WHAT YOU NEED TO DO: The entries that follow need to be reproduced exactly, minus any images.

DATA SECTION:
Segment Open
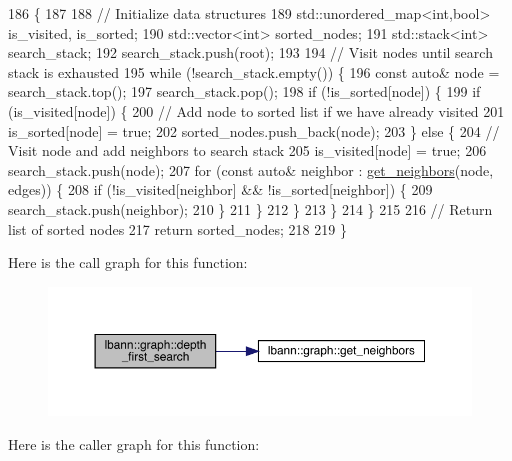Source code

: \begin{DoxyCode}
186                                                                           \{
187 
188   \textcolor{comment}{// Initialize data structures}
189   std::unordered\_map<int,bool> is\_visited, is\_sorted;
190   std::vector<int> sorted\_nodes;
191   std::stack<int> search\_stack;
192   search\_stack.push(root);
193 
194   \textcolor{comment}{// Visit nodes until search stack is exhausted}
195   \textcolor{keywordflow}{while} (!search\_stack.empty()) \{
196     \textcolor{keyword}{const} \textcolor{keyword}{auto}& node = search\_stack.top();
197     search\_stack.pop();
198     \textcolor{keywordflow}{if} (!is\_sorted[node]) \{
199       \textcolor{keywordflow}{if} (is\_visited[node]) \{
200         \textcolor{comment}{// Add node to sorted list if we have already visited}
201         is\_sorted[node] = \textcolor{keyword}{true};
202         sorted\_nodes.push\_back(node);
203       \} \textcolor{keywordflow}{else} \{
204         \textcolor{comment}{// Visit node and add neighbors to search stack}
205         is\_visited[node] = \textcolor{keyword}{true};
206         search\_stack.push(node);
207         \textcolor{keywordflow}{for} (\textcolor{keyword}{const} \textcolor{keyword}{auto}& neighbor : \hyperlink{namespacelbann_1_1graph_ad305e0d104d25d9cb1e63a4b93c0847c}{get\_neighbors}(node, edges)) \{
208           \textcolor{keywordflow}{if} (!is\_visited[neighbor] && !is\_sorted[neighbor]) \{
209             search\_stack.push(neighbor);
210           \}
211         \}
212       \}
213     \}
214   \}
215 
216   \textcolor{comment}{// Return list of sorted nodes}
217   \textcolor{keywordflow}{return} sorted\_nodes;
218 
219 \}
\end{DoxyCode}
Here is the call graph for this function\+:\nopagebreak
\begin{figure}[H]
\begin{center}
\leavevmode
\includegraphics[width=350pt]{namespacelbann_1_1graph_a44394207f3566604f867382b10aaf974_cgraph}
\end{center}
\end{figure}
Here is the caller graph for this function\+:\nopagebreak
Segment Closed
RESPONSE FOR THIS EXERCISE:
Source code

: \begin{DoxyCode}
186                                                                           \{
187 
188   \textcolor{comment}{// Initialize data structures}
189   std::unordered\_map<int,bool> is\_visited, is\_sorted;
190   std::vector<int> sorted\_nodes;
191   std::stack<int> search\_stack;
192   search\_stack.push(root);
193 
194   \textcolor{comment}{// Visit nodes until search stack is exhausted}
195   \textcolor{keywordflow}{while} (!search\_stack.empty()) \{
196     \textcolor{keyword}{const} \textcolor{keyword}{auto}& node = search\_stack.top();
197     search\_stack.pop();
198     \textcolor{keywordflow}{if} (!is\_sorted[node]) \{
199       \textcolor{keywordflow}{if} (is\_visited[node]) \{
200         \textcolor{comment}{// Add node to sorted list if we have already visited}
201         is\_sorted[node] = \textcolor{keyword}{true};
202         sorted\_nodes.push\_back(node);
203       \} \textcolor{keywordflow}{else} \{
204         \textcolor{comment}{// Visit node and add neighbors to search stack}
205         is\_visited[node] = \textcolor{keyword}{true};
206         search\_stack.push(node);
207         \textcolor{keywordflow}{for} (\textcolor{keyword}{const} \textcolor{keyword}{auto}& neighbor : \hyperlink{namespacelbann_1_1graph_ad305e0d104d25d9cb1e63a4b93c0847c}{get\_neighbors}(node, edges)) \{
208           \textcolor{keywordflow}{if} (!is\_visited[neighbor] && !is\_sorted[neighbor]) \{
209             search\_stack.push(neighbor);
210           \}
211         \}
212       \}
213     \}
214   \}
215 
216   \textcolor{comment}{// Return list of sorted nodes}
217   \textcolor{keywordflow}{return} sorted\_nodes;
218 
219 \}
\end{DoxyCode}
Here is the call graph for this function\+:\nopagebreak
\begin{figure}[H]
\begin{center}
\leavevmode
\includegraphics[width=350pt]{namespacelbann_1_1graph_a44394207f3566604f867382b10aaf974_cgraph}
\end{center}
\end{figure}
Here is the caller graph for this function\+:\nopagebreak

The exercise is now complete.